(DATA SUPPLIED):
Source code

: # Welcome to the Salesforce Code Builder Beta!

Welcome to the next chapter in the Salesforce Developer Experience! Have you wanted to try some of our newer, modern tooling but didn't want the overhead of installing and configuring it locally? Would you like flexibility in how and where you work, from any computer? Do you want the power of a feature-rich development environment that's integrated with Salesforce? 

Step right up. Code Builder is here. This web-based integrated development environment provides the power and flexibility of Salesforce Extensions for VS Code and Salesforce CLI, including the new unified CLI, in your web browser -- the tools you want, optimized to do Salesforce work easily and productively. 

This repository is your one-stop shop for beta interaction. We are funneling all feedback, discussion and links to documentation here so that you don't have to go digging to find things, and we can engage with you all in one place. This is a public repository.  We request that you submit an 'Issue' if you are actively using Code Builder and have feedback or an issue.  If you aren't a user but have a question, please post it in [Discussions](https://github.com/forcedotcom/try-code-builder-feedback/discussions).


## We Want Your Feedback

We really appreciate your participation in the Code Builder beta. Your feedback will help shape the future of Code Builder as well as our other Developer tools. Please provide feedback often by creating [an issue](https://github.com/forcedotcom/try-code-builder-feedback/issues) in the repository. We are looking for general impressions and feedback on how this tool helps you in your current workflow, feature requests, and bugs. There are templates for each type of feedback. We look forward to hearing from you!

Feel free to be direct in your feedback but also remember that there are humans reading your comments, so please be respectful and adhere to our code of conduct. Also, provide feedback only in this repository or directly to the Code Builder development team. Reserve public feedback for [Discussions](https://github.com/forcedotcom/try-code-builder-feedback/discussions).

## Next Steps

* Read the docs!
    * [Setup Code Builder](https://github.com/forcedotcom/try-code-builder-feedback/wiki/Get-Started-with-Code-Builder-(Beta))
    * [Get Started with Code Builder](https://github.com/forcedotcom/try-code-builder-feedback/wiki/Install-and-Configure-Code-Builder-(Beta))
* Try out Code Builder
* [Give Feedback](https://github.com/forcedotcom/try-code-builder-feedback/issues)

(PROBLEM REQUIREMENTS): Find where the line with "## Next Steps" sits in the material above, then copy exactly from it through the line with "out Code Builder". Add no other line.

(SOLUTION TO THIS TASK):
## Next Steps

* Read the docs!
    * [Setup Code Builder](https://github.com/forcedotcom/try-code-builder-feedback/wiki/Get-Started-with-Code-Builder-(Beta))
    * [Get Started with Code Builder](https://github.com/forcedotcom/try-code-builder-feedback/wiki/Install-and-Configure-Code-Builder-(Beta))
* Try out Code Builder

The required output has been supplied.